At least 38 people were killed in four explosions across the London transport system this morning.
Metropolitan Police Deputy Assistant Commissioner Brian Paddick said there were likely to be more casualties.
Seven people died in the first blast in a tunnel 100 yards from Liverpool Street Station, 21 died in a blast at King's Cross/Russell Square and five died at Edgware Road station in an explosion involving three trains.
At least two people died in a bus blast in Upper Woburn Square.
Over 700 people were injured, and at least 45 of those were said to be in a serious or critical condition.

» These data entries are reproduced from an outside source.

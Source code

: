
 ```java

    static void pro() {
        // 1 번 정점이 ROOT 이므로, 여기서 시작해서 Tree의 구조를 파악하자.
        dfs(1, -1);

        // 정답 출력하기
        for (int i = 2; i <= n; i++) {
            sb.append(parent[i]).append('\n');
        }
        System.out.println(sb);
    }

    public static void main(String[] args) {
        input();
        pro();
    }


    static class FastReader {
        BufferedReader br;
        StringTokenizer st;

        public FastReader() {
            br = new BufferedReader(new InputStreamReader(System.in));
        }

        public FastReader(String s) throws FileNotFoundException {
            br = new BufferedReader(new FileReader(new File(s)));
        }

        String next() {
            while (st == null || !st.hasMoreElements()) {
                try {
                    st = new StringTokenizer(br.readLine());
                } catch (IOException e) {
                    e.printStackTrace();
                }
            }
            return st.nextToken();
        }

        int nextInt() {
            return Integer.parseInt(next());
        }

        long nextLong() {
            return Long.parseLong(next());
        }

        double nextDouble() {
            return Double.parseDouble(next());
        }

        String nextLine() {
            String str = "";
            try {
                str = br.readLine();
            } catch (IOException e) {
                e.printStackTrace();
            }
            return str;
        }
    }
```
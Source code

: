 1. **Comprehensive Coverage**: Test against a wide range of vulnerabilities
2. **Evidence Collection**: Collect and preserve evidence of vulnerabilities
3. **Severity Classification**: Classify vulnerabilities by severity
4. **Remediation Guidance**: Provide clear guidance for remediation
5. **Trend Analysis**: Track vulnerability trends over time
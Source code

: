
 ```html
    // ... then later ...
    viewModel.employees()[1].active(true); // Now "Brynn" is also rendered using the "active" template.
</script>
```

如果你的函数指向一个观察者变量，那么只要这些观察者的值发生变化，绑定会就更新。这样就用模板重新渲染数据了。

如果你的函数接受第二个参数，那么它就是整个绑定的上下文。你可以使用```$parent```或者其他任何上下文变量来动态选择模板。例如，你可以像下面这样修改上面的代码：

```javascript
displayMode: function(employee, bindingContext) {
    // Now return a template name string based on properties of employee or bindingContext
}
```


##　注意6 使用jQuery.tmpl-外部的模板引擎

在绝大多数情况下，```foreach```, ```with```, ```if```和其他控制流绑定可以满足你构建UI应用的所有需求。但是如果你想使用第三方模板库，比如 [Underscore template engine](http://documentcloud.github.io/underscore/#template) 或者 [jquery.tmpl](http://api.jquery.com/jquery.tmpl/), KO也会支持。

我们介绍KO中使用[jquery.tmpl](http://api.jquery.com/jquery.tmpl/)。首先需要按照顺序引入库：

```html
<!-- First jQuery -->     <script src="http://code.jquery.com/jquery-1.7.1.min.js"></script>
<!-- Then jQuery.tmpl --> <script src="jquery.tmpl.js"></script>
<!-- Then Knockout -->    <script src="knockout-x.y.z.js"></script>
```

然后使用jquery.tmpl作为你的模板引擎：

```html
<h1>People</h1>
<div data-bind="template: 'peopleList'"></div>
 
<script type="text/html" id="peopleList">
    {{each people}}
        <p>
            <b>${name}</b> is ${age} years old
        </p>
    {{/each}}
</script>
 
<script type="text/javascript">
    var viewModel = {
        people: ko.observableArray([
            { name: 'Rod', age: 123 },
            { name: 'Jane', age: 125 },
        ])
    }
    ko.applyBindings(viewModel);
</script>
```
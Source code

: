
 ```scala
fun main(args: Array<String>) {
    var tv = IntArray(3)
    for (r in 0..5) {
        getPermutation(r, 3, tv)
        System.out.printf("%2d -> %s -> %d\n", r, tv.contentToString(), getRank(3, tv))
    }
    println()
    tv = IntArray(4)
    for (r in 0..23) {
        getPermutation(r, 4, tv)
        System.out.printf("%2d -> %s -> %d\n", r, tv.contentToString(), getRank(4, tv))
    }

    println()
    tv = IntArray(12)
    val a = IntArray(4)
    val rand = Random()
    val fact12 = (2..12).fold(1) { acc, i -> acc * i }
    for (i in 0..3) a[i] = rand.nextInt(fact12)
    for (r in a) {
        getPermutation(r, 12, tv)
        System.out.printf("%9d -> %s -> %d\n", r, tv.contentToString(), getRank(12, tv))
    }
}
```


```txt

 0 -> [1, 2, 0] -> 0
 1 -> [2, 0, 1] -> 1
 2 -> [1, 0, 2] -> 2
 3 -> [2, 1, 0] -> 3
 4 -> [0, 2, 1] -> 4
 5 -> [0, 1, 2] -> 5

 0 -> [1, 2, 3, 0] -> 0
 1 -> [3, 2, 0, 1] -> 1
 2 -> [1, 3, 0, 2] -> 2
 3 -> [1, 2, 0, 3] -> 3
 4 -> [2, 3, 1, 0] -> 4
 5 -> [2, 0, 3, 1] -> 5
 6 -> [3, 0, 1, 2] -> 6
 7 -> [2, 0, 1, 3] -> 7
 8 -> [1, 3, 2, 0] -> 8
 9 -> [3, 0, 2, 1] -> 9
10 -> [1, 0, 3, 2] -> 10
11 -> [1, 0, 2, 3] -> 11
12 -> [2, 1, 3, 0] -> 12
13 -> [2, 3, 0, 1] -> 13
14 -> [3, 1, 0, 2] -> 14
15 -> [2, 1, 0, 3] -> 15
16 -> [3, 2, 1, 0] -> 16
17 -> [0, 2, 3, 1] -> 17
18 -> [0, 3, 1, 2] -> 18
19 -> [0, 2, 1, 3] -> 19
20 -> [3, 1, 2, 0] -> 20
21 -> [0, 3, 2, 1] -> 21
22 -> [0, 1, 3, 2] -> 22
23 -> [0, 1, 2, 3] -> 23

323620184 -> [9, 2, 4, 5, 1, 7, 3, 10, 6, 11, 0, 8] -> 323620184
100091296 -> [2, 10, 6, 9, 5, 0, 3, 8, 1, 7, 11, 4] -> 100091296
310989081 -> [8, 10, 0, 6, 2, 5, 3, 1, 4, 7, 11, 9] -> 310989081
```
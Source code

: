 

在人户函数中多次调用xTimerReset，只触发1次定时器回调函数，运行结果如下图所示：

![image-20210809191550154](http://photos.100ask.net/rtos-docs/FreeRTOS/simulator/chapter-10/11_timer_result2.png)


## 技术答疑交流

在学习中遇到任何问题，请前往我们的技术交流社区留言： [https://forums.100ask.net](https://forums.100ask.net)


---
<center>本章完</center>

The Organisation of al-Qaeda Jihad in Europe, a group previously unknown, has claimed responsibility for the attacks in a statement posted on the Internet.
It said the explosions were a response to Britain's involvement in Iraq and Afghanistan.
The claim could not be verified and did not appear on any of the websites normally used by al-Qaeda. Sources in Italy and Arab sources monitored by the BBC say there are strong indications of al-Qaeda involvement.
Police in London are warning of possible further attacks.
Irish Embassy helpline
The Irish Embassy in London has set up two helplines for callers from the UK only: 0207 201 2508/2501.
The Dept of Foreign Affairs helpline for people calling from the Republic is 1800 242 548.
London's entire underground network has been shut down.
Dublin Airport has said fights to and from London airports are operating as normal. However, if passengers have any concerns regarding their particular flight they should contact their individual airline.
Attacks stir memories of Madrid & 9/11
Today's explosions come 15 months after terrorists linked to al-Qaeda claimed responsibility for bomb attacks on trains in Madrid which claimed almost 200 lives and injured around 1,500.
Spanish police later arrested over 20 suspects and a number of trials are still pending.
It is less than four years since terrorist attacks committed by al-Qaeda in New York and Washington claimed almost 3,000 lives on 11 September 2001.